We have managed to make our character walk alone under the neon rain, where light, shadows and silence offer us a cinematic moment.
Introducing our JSON prompt
Let’s move on to the second part of our exercise. Now we use the prompt we have configured using the JSON code but first, I need to explain something: Vheer’s text-to-image model (T2I) is not configured to receive prompts in JSON format. In other words, we are going to run the test to see how it responds, but bearing in mind the restriction I just mentioned.
We want to convey the same message to Veehr: we want a silhouette walking at night with neon lights reflecting on the street. The only difference is the way we share that message with the application, detailing and defining each of its interpretations.
I copied the JSON prompt I showed you in the previous section, and I kept the same quality and aspect ratio, so that the only change is Vheer’s interpretation of this new format in the prompt. Then I press the “Generate” button and in a few seconds this image appears.

As you can see, there is a bit more contrast in the colours, and Vheer has also added more details that do not appear in the previous image: the walking silhouette is wearing a hood, there are vehicles parked on the street, and there are more signs and neon lights.
Deterministic Setups
It is almost impossible for a T2I model to generate two exactly identical images, even if we always use the same prompt —unless you lock everything down.
Text-to-image models start from random noise, so even the same prompt can “land” differently each run. To get the same image you’d need the same seed, model + exact version, sampler, steps, resolution, and even the same software/hardware settings. Most web tools change some of these (or hide the seed), so outputs vary by design. You can get similar results; exact duplicates are rare outside tightly controlled, deterministic setups.
Here are some reasons why these small differences occur even when using the same prompt.
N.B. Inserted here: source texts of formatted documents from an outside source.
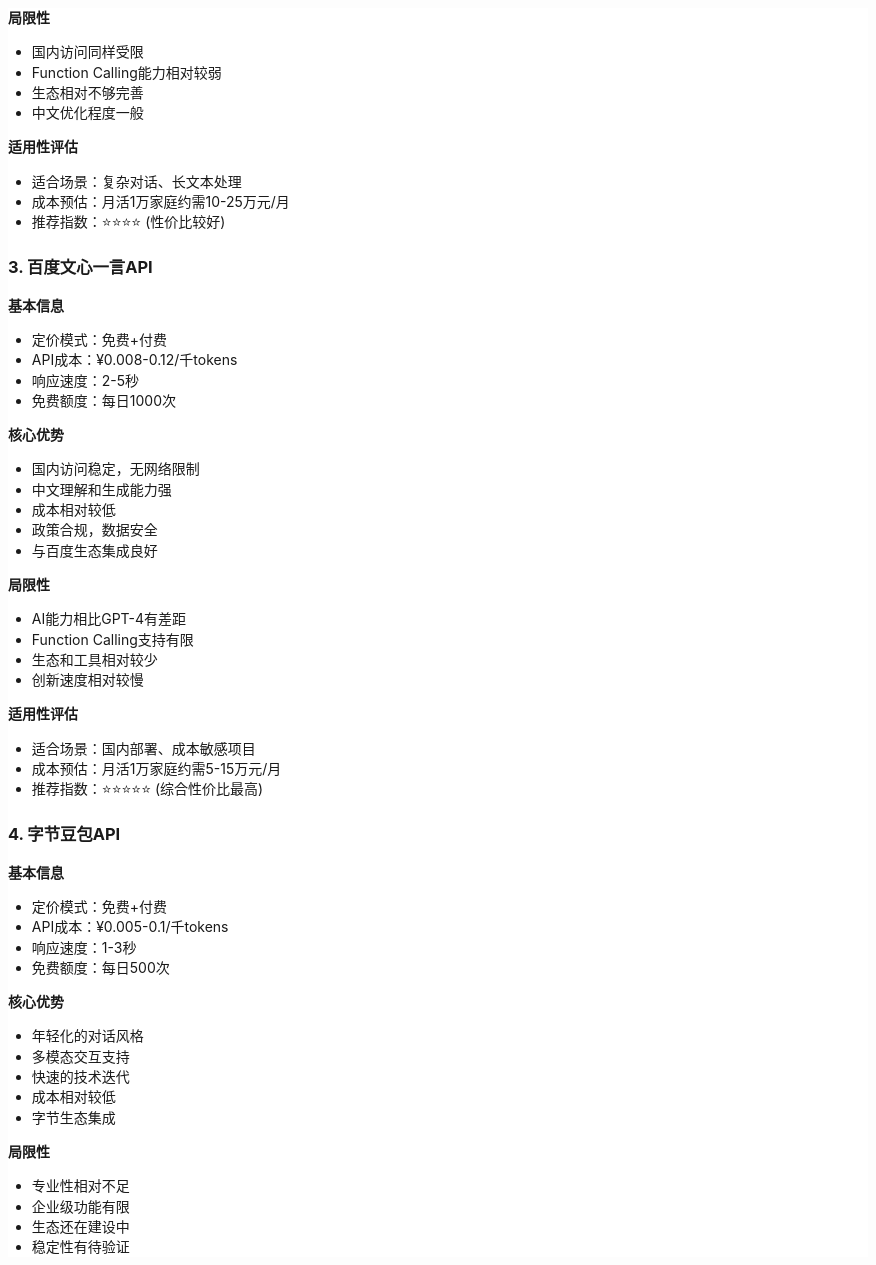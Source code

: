 **局限性**
- 国内访问同样受限
- Function Calling能力相对较弱
- 生态相对不够完善
- 中文优化程度一般

**适用性评估**
- 适合场景：复杂对话、长文本处理
- 成本预估：月活1万家庭约需10-25万元/月
- 推荐指数：⭐⭐⭐⭐ (性价比较好)

### 3. 百度文心一言API

**基本信息**
- 定价模式：免费+付费
- API成本：¥0.008-0.12/千tokens
- 响应速度：2-5秒
- 免费额度：每日1000次

**核心优势**
- 国内访问稳定，无网络限制
- 中文理解和生成能力强
- 成本相对较低
- 政策合规，数据安全
- 与百度生态集成良好

**局限性**
- AI能力相比GPT-4有差距
- Function Calling支持有限
- 生态和工具相对较少
- 创新速度相对较慢

**适用性评估**
- 适合场景：国内部署、成本敏感项目
- 成本预估：月活1万家庭约需5-15万元/月
- 推荐指数：⭐⭐⭐⭐⭐ (综合性价比最高)

### 4. 字节豆包API

**基本信息**
- 定价模式：免费+付费
- API成本：¥0.005-0.1/千tokens
- 响应速度：1-3秒
- 免费额度：每日500次

**核心优势**
- 年轻化的对话风格
- 多模态交互支持
- 快速的技术迭代
- 成本相对较低
- 字节生态集成

**局限性**
- 专业性相对不足
- 企业级功能有限
- 生态还在建设中
- 稳定性有待验证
- The model fills the gaps. If your prompt says “neon night street” and “a lone figure”, the AI completes the scene with likely elements from its training: hooded silhouettes, parked cars, glowing shop signs. If you don’t forbid them, it may add them.
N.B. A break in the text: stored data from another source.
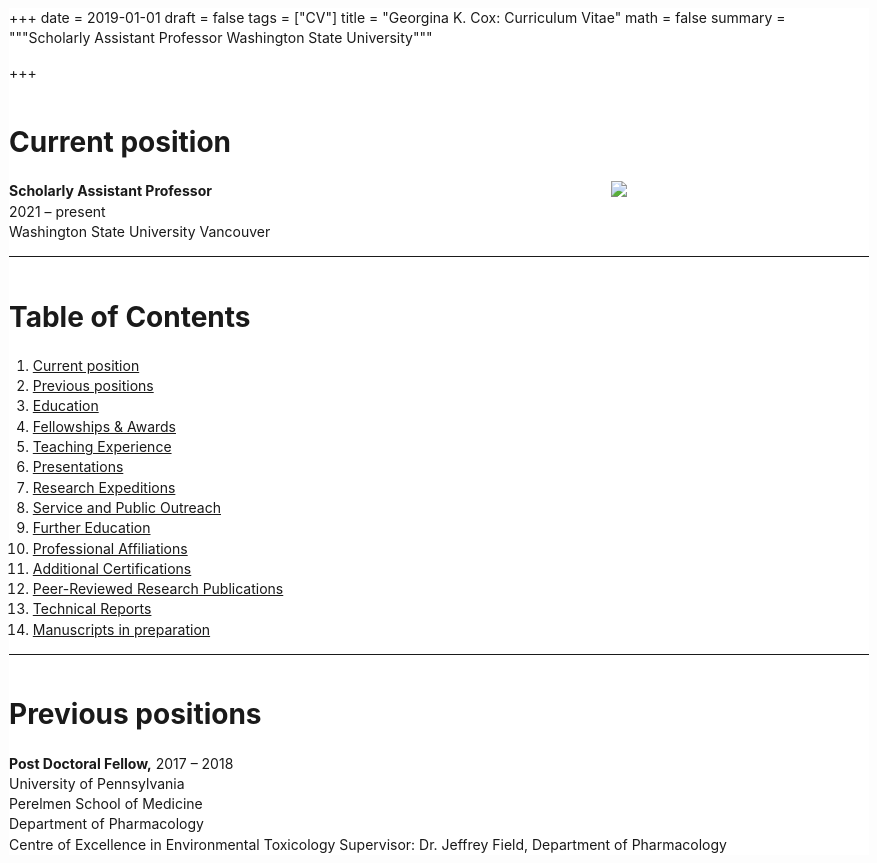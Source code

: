 +++
date = 2019-01-01
draft = false
tags = ["CV"]
title = "Georgina K. Cox: Curriculum Vitae"
math = false
summary = """Scholarly Assistant Professor
Washington State University"""

+++


Current position
=================

<img src="https://www.georginacox.ca/authors/admin/avatar_hubc72ae0fb3cc6180ea63c29abb2ba237_297840_270x270_fill_q75_lanczos_center.jpg" align="right" width="30%">

**Scholarly Assistant Professor**  
2021 – present  
Washington State University Vancouver  

---

# Table of Contents

1. [Current position](#current-position)
1. [Previous positions](#previous-positions)
1. [Education](#education)
1. [Fellowships & Awards](#fellowships-awards)
1. [Teaching Experience](#teaching-experience)
1. [Presentations](#presentations)
1. [Research Expeditions](#research-expeditions)
1. [Service and Public Outreach](#service-and-public-outreach)
1. [Further Education](#further-education)
1. [Professional Affiliations](#professional-affiliations)
1. [Additional Certifications](#additional-certifications)
1. [Peer-Reviewed Research Publications](#peer-reviewed-research-publications)
1. [Technical Reports](#technical-reports)
1. [Manuscripts in preparation](#manuscripts-in-preparation)

---


Previous positions
===================

**Post Doctoral Fellow,**
2017 – 2018  
University of Pennsylvania  
Perelmen School of Medicine  
Department of Pharmacology  
Centre of Excellence in Environmental Toxicology  Supervisor: Dr. Jeffrey Field, Department of Pharmacology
- Randomness by design. Text-to-image models start from random noise and “paint” the image step by step. Unless a tool lets you fix a seed (Vheer doesn’t), each run will drift—so colours, contrast and details can change.
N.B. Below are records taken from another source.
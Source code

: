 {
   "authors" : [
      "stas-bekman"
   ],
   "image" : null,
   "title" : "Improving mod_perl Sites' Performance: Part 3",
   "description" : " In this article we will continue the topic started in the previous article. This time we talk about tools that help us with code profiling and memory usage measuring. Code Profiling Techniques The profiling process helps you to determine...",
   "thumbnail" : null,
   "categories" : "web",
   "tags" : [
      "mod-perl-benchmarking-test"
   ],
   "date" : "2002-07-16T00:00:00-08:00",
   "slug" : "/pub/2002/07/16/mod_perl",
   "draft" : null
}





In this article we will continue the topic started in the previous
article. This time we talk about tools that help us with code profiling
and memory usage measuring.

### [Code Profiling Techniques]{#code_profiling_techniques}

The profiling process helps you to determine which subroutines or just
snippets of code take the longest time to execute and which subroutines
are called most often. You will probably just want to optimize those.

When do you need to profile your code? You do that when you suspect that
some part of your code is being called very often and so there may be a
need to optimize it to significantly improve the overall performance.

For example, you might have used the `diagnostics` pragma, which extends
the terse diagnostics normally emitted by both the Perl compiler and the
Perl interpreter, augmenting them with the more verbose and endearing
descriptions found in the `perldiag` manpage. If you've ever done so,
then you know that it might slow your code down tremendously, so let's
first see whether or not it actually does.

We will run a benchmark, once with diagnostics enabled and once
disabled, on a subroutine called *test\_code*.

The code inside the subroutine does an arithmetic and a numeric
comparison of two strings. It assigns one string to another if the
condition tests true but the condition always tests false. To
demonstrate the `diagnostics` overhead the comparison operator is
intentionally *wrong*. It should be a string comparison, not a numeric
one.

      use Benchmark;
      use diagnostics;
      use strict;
- Word biases. Terms like neon, cinematic, moody, photorealistic tend to push the model toward stronger contrast, wetter reflections and richer highlights. One or two extra adjectives can tilt the whole look.
- Hidden settings & post-processing. Different internal models/quality modes (or the same mode on a different run) can slightly change sharpness, tone-mapping and saturation.
If you want to keep searching for the perfect duplicate, the image that is really similar to the previous one you generated with the text, here are some tips you can keep in mind:
- Nail composition: “single subject centred, medium shot, shallow depth of field”.
- Specify absence: “empty street, no parked cars, minimal signage, no hood (short hair visible)”.
- Control colour: “muted palette, low contrast, soft neon glow” (and avoid “vibrant”).
- Add an “avoid” tail: “avoid cartoon, heavy saturation, extra signs, hooded clothing”.
That’s all about this test with Vheer text-to-image.
I hope you found it interesting and I would like to hear your opinion when you have a chance to try out this T2I model.
💜 Thank you for taking the time to read this.